If workload crashes with an OOMKilled error, it is either exceeding its defined Limit or the host node has run out of physical memory entirely. Administrators should monitor peak usage and adjust the Limit to be approximately 20-40% above the peak average to provide a safety buffer.

Node Selector

The Node Selector is a hard constraint that tells the Kubernetes scheduler which specific nodes are required for a workload deployment. For administrators, this is the most direct way to pin workloads to nodes with specific hardware labels, such as GPUs, high-performance NVMe storage, or specific availability zones.

Configuration Properties

In the Protean AI node registration form, a Node Selector is defined using standard Kubernetes label matching:

  • Key: The specific label key assigned to the Kubernetes nodes (e.g., gpu-type or disktype).
  • Value: The exact string value that the node label must have to be considered a match (e.g., a100 or ssd).

Tolerations

In Protean AI, Tolerations allow influencing the scheduling of workloads onto specific infrastructure. While Taints are applied to nodes to "repel" pods, Tolerations are applied to the node registration to ensure that workloads intended for this node can bypass those restrictions. For administrators, this is the primary mechanism for directing high-performance inferencing / fine-tuning to specialized hardware while keeping general-purpose workloads on standard compute nodes.

Configuration Properties

When defining a Toleration for a node, the following properties must be defined to match the Taints existing on node definition on Kubernetes cluster:

  • Key: The specific label key applied to the node (e.g., nvidia.com/gpu or dedicated).
  • Operator:
    • Exists: The toleration matches if the key exists on the node, regardless of the value.
    • Equal: The toleration matches only if both the key and the Value are identical.
  • Value: The specific value string that the toleration matches (required only if the operator is Equal).
  • Effect: Defines the scheduling behavior for pods that do not match the taint:
    • NoSchedule: New pods will not be scheduled on the node unless they have a matching toleration.
    • PreferNoSchedule: The scheduler will try to avoid placing a pod on the node, but it is not a strict requirement.
    • NoExecute: Any existing pods on the node that do not tolerate the taint will be evicted immediately.

Access Control

Access Control in Protean AI governs who can view, create, modify, and operate resources across the platform. It is designed for enterprise environments where security, isolation, and governance are mandatory.

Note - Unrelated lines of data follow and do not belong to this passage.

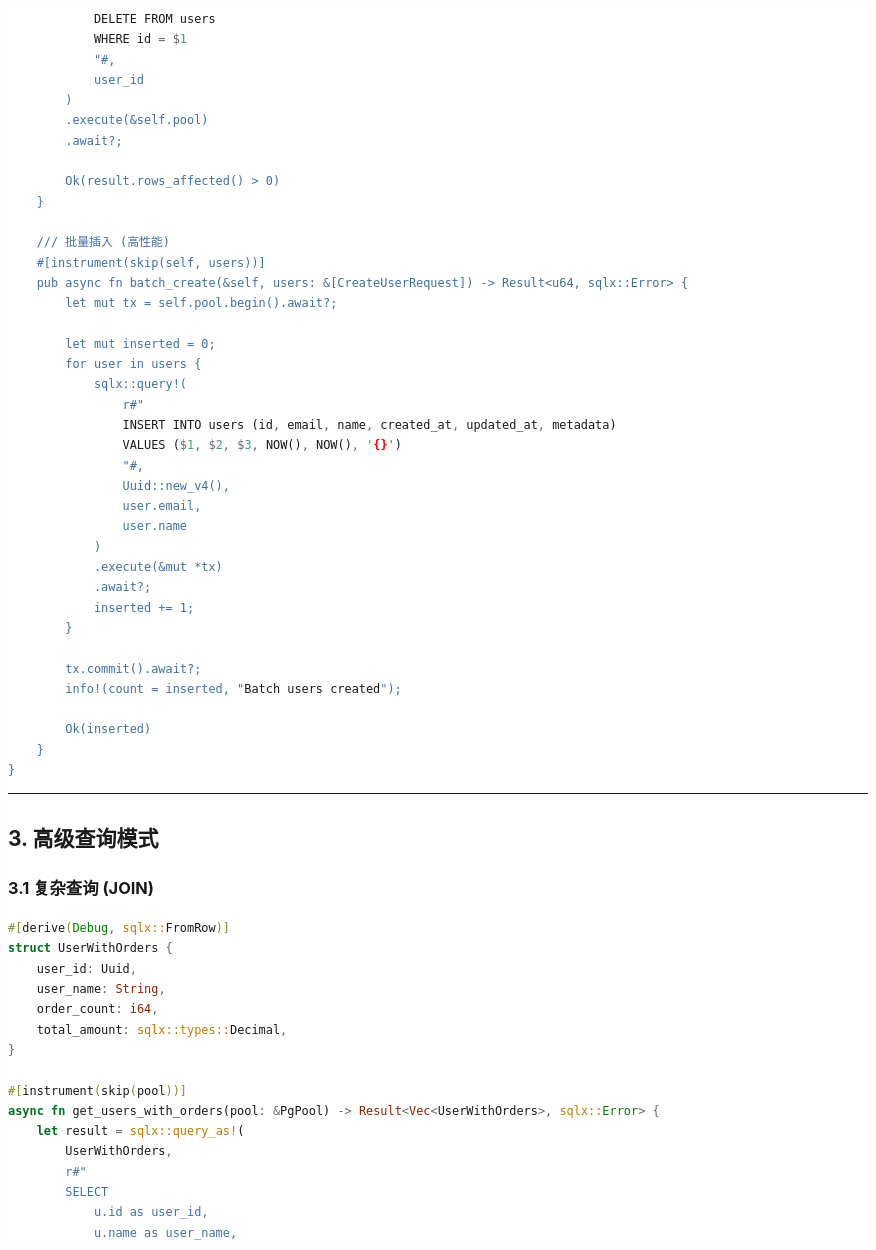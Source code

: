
 ```rust
            DELETE FROM users
            WHERE id = $1
            "#,
            user_id
        )
        .execute(&self.pool)
        .await?;

        Ok(result.rows_affected() > 0)
    }

    /// 批量插入 (高性能)
    #[instrument(skip(self, users))]
    pub async fn batch_create(&self, users: &[CreateUserRequest]) -> Result<u64, sqlx::Error> {
        let mut tx = self.pool.begin().await?;

        let mut inserted = 0;
        for user in users {
            sqlx::query!(
                r#"
                INSERT INTO users (id, email, name, created_at, updated_at, metadata)
                VALUES ($1, $2, $3, NOW(), NOW(), '{}')
                "#,
                Uuid::new_v4(),
                user.email,
                user.name
            )
            .execute(&mut *tx)
            .await?;
            inserted += 1;
        }

        tx.commit().await?;
        info!(count = inserted, "Batch users created");

        Ok(inserted)
    }
}
```

---

## 3. 高级查询模式

### 3.1 复杂查询 (JOIN)

```rust
#[derive(Debug, sqlx::FromRow)]
struct UserWithOrders {
    user_id: Uuid,
    user_name: String,
    order_count: i64,
    total_amount: sqlx::types::Decimal,
}

#[instrument(skip(pool))]
async fn get_users_with_orders(pool: &PgPool) -> Result<Vec<UserWithOrders>, sqlx::Error> {
    let result = sqlx::query_as!(
        UserWithOrders,
        r#"
        SELECT 
            u.id as user_id,
            u.name as user_name,
```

Protean AI follows a principle of least privilege, ensuring users and systems are granted only the permissions required to perform their tasks.

Role→
Action↓
AdminModel AdminUserOwnerViewerDescription
CreateYesNoNoNANARegister a node.
ReadYesNoNoYesYesDeploy a workload on the nodel.
UpdateYesNoNoYesNoModify node metadata.
DeleteYesNoNoYesNoDeregister the node and remove it from the system.
Manage AccessYesNoNoYesNoGrant or revoke permissions for users and groups.
Node Deletion
  • Deleting a node from the registry does not impact node definition in the cluster. This ensures that the node is not available for deployment until it is re-registered.
  • Node can only be deleted if it is not being used.

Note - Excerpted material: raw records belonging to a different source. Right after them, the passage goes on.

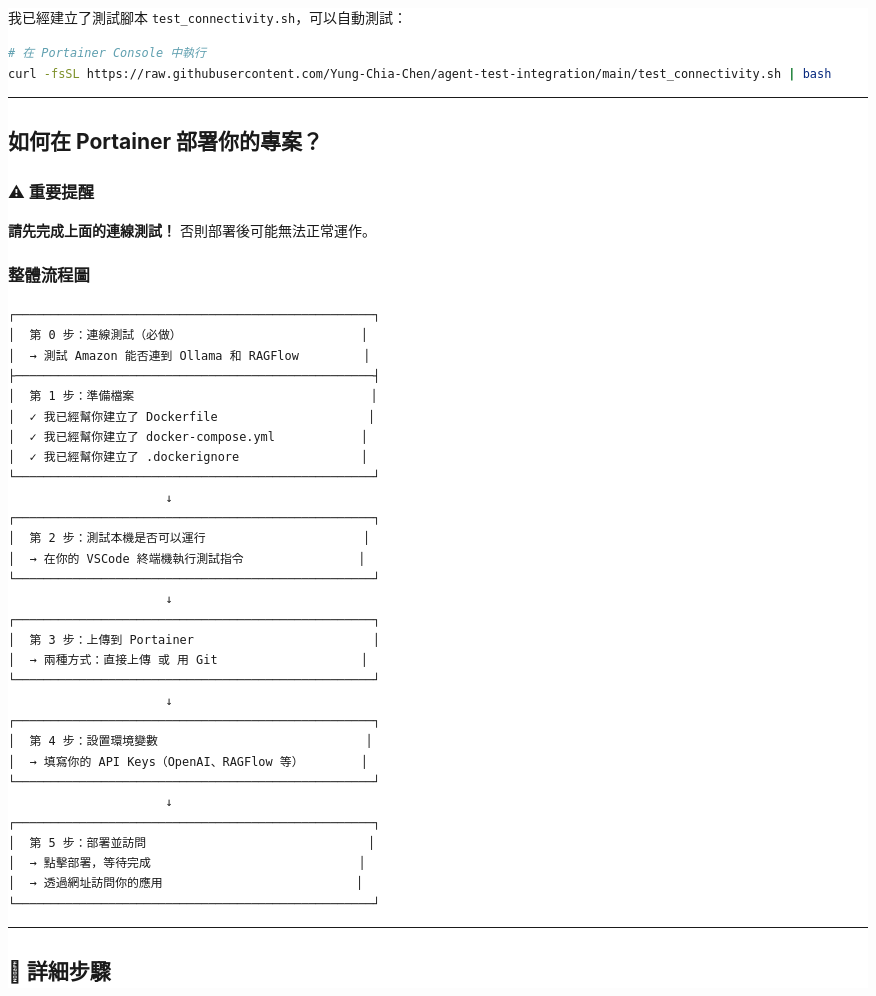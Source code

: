 我已經建立了測試腳本 `test_connectivity.sh`，可以自動測試：
```bash
# 在 Portainer Console 中執行
curl -fsSL https://raw.githubusercontent.com/Yung-Chia-Chen/agent-test-integration/main/test_connectivity.sh | bash
```

---

## 如何在 Portainer 部署你的專案？

### ⚠️ 重要提醒
**請先完成上面的連線測試！** 否則部署後可能無法正常運作。

### 整體流程圖

```
┌──────────────────────────────────────────────────┐
│  第 0 步：連線測試（必做）                         │
│  → 測試 Amazon 能否連到 Ollama 和 RAGFlow         │
├──────────────────────────────────────────────────┤
│  第 1 步：準備檔案                                 │
│  ✓ 我已經幫你建立了 Dockerfile                     │
│  ✓ 我已經幫你建立了 docker-compose.yml            │
│  ✓ 我已經幫你建立了 .dockerignore                 │
└──────────────────────────────────────────────────┘
                      ↓
┌──────────────────────────────────────────────────┐
│  第 2 步：測試本機是否可以運行                      │
│  → 在你的 VSCode 終端機執行測試指令                │
└──────────────────────────────────────────────────┘
                      ↓
┌──────────────────────────────────────────────────┐
│  第 3 步：上傳到 Portainer                         │
│  → 兩種方式：直接上傳 或 用 Git                    │
└──────────────────────────────────────────────────┘
                      ↓
┌──────────────────────────────────────────────────┐
│  第 4 步：設置環境變數                             │
│  → 填寫你的 API Keys（OpenAI、RAGFlow 等）        │
└──────────────────────────────────────────────────┘
                      ↓
┌──────────────────────────────────────────────────┐
│  第 5 步：部署並訪問                               │
│  → 點擊部署，等待完成                             │
│  → 透過網址訪問你的應用                           │
└──────────────────────────────────────────────────┘
```

---

## 🚀 詳細步驟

Access control ensures that workload usage aligns with organizational policies while maintaining operational flexibility for development and deployment workflows.

Workflow

  1. Navigate to the Nodes list to view existing infrastructure or register a new node.
  2. Select a node to view its detailed configuration and authorization settings.
  3. Configure the node parameters (Name, Size, and Type).
  4. Save the configuration.
  5. Authorize specific actors (users or groups) and assign roles to control who can deploy workloads to this specific node.

Result

Once a node is registered and authorized, it becomes available as a target destination during the Model Deployment / Fine-tuning / MCP Server Deployment / Agent Deployment processes. Authorized users will see the node as a compatible hosting.